## Saturday, March 3, 2018

### Hating on Sir Ronald? My Two Cents

This week, poor Sir Ronald A. Fisher took it on the chin in cyberspace.  Daniel Laken's, for example, writes on Twitter:

"For some, to me, incomprehensible, reason, most people seem not educated well on Neyman-Pearson statistics, and still use the ridiculous Fisherian interpretation of p-values"  (3/1)

And Uli Schimmack wrote on Facebook:

"the value of this article is to realize that Fisher was an egomaniac who hated it that Neyman improved on his work by adding type-II errors and power. So, he rejected this very sensible improvement with the consequence that many social scientists never learned about power and why it is important to conduct powerful studies.   Fisher -> Bem -> Train Wreck." (2/22)

So, I thought I would give poor Sir Ronald some love.  Rather than dig up quotes claiming poor Sir Ronald was misunderstood, let me see if I can provide a common sense example of why Fisher's view of the p-value remains intuitive and helpful, at least to the degree that a p-value can be intuitive and helpful.

Here is the setup.  Suppose two researchers, Researcher A and Researcher B, are running experiments each, and fortuitously each used the same alpha, had the same sample size, and did the same pre-experimental power calculation.  Both get p-values below their alpha's, which also happen to be the same, say .01.  Now, each rejects the null with the N-P safety net that had they each done their experiment over and over and over again, if the null were true, they would only make this rejection for 1% of the experiments.
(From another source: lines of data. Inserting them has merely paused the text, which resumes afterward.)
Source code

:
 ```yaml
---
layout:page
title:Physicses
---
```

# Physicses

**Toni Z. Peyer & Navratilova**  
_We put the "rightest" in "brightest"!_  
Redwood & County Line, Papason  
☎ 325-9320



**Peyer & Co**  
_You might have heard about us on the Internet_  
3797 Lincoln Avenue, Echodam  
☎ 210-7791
Fine.  Except Researcher A's p-value was  .0099 and Researcher B's p-value was .00000001.  So, my question is whether you think Researcher B is entitled to make a stronger inferential statement than Researcher A?  If you read two papers with these p-values, could you form a judgment about which is more likely to have documented a true effect?  As I understand the state of things, if you think so, then you are using a Fisherian interpretation of the p-value.
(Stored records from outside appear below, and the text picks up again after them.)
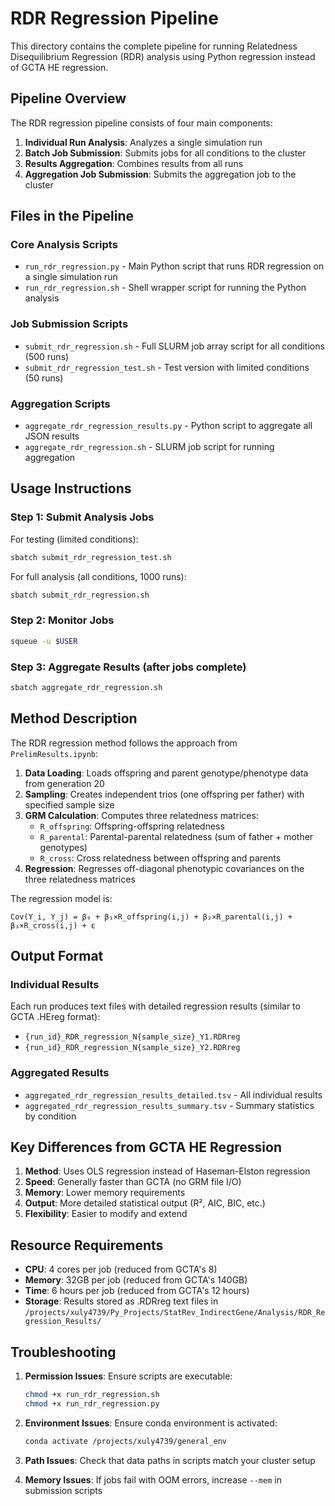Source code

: # RDR Regression Pipeline

This directory contains the complete pipeline for running Relatedness Disequilibrium Regression (RDR) analysis using Python regression instead of GCTA HE regression.

## Pipeline Overview

The RDR regression pipeline consists of four main components:

1. **Individual Run Analysis**: Analyzes a single simulation run
2. **Batch Job Submission**: Submits jobs for all conditions to the cluster
3. **Results Aggregation**: Combines results from all runs
4. **Aggregation Job Submission**: Submits the aggregation job to the cluster

## Files in the Pipeline

### Core Analysis Scripts
- `run_rdr_regression.py` - Main Python script that runs RDR regression on a single simulation run
- `run_rdr_regression.sh` - Shell wrapper script for running the Python analysis

### Job Submission Scripts
- `submit_rdr_regression.sh` - Full SLURM job array script for all conditions (500 runs)
- `submit_rdr_regression_test.sh` - Test version with limited conditions (50 runs)

### Aggregation Scripts
- `aggregate_rdr_regression_results.py` - Python script to aggregate all JSON results
- `aggregate_rdr_regression.sh` - SLURM job script for running aggregation

## Usage Instructions

### Step 1: Submit Analysis Jobs

For testing (limited conditions):
```bash
sbatch submit_rdr_regression_test.sh
```

For full analysis (all conditions, 1000 runs):
```bash
sbatch submit_rdr_regression.sh
```

### Step 2: Monitor Jobs
```bash
squeue -u $USER
```

### Step 3: Aggregate Results (after jobs complete)
```bash
sbatch aggregate_rdr_regression.sh
```

## Method Description

The RDR regression method follows the approach from `PrelimResults.ipynb`:

1. **Data Loading**: Loads offspring and parent genotype/phenotype data from generation 20
2. **Sampling**: Creates independent trios (one offspring per father) with specified sample size
3. **GRM Calculation**: Computes three relatedness matrices:
   - `R_offspring`: Offspring-offspring relatedness
   - `R_parental`: Parental-parental relatedness (sum of father + mother genotypes)
   - `R_cross`: Cross relatedness between offspring and parents
4. **Regression**: Regresses off-diagonal phenotypic covariances on the three relatedness matrices

The regression model is:
```
Cov(Y_i, Y_j) = β₀ + β₁×R_offspring(i,j) + β₂×R_parental(i,j) + β₃×R_cross(i,j) + ε
```

## Output Format

### Individual Results
Each run produces text files with detailed regression results (similar to GCTA .HEreg format):
- `{run_id}_RDR_regression_N{sample_size}_Y1.RDRreg`
- `{run_id}_RDR_regression_N{sample_size}_Y2.RDRreg`

### Aggregated Results
- `aggregated_rdr_regression_results_detailed.tsv` - All individual results
- `aggregated_rdr_regression_results_summary.tsv` - Summary statistics by condition

## Key Differences from GCTA HE Regression

1. **Method**: Uses OLS regression instead of Haseman-Elston regression
2. **Speed**: Generally faster than GCTA (no GRM file I/O)
3. **Memory**: Lower memory requirements
4. **Output**: More detailed statistical output (R², AIC, BIC, etc.)
5. **Flexibility**: Easier to modify and extend

## Resource Requirements

- **CPU**: 4 cores per job (reduced from GCTA's 8)
- **Memory**: 32GB per job (reduced from GCTA's 140GB)  
- **Time**: 6 hours per job (reduced from GCTA's 12 hours)
- **Storage**: Results stored as .RDRreg text files in `/projects/xuly4739/Py_Projects/StatRev_IndirectGene/Analysis/RDR_Regression_Results/`

## Troubleshooting

1. **Permission Issues**: Ensure scripts are executable:
   ```bash
   chmod +x run_rdr_regression.sh
   chmod +x run_rdr_regression.py
   ```

2. **Environment Issues**: Ensure conda environment is activated:
   ```bash
   conda activate /projects/xuly4739/general_env
   ```

3. **Path Issues**: Check that data paths in scripts match your cluster setup

4. **Memory Issues**: If jobs fail with OOM errors, increase `--mem` in submission scripts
In Neymann-Pearson testing, one starts with a specification of what the alternative would be if an effect were present.  This alternative is a point, say an effect of .4.  Then we design an experiment to have a sample large enough to detect this alternative effect with some power level  while maintaining a Type I error rate of some set value, usually .05.  And then, with our power informing our sample size, we collect data.  When finished, we compute a p-value and compare it to our Type I error rate.  If the p-value is below, we are justified in rejecting the null, otherwise, we are not.

As an upshot of N-P testing, the p-value is interpretable only as much as it falls on one side or the other of alpha.  That is it.  It is either less than alpha or greater than it.  The actual value is not informative for inference because it does not affect the long-term error rates the researcher is seeking to preserve.  Both Researcher A and B are entitled to the same inferential statements---both reject the null at .01---and that is it.  There is no sense that Researcher B's p-value is stronger or more likely to generalize.

So, do you think Researcher B has a better case?  If so, you are straying from N-P testing.

The beauty of Fisher is that, accordingly, the p-value is the strength of evidence against the null.  Smaller p-values always correspond to more evidence.  The ordinal relation between any two p-values, whether one is less than the other, can always be interpreted.

My sense is that this property makes intuitive sense to researchers.  Researcher B's rejection probably generalizes better than Researcher A's rejection.  And if you think so, I think you should be singing the praises of Sir Ronald.

The main difference between Fisher and N-P is whether you can interpret the numerical values of p-values as statements about a specific experiment.  For Fisher, you could.  For N-P, you cannot.  N-P viewed alpha as statements about the procedure you were using, more specifically, about its average performance across a large collection of studies.  This difference are most transparent for confidence intervals, where the only reasonable interpretation is Neymann's procedural one (see Morey et al., 2016, paper here).

There are difficulties in the Fisherian interpretation---if one states evidence against the null, what is one stating evidence for?  Fisher understood that p-values overstate the evidence against the null which is why he pursued fiducial probability (see here for an entree into fiducial probability).

From my humble POV, Bayes gives us everything we want.  It is far less assumptive than specifying points used for computing power.  And we can interpret the evidence in data without recourse to a sequence of infinitely many expeirments.  And we interpret it far more fully than the straight-jacket dichotomy of "in the rejection region" or "not in the rejection region."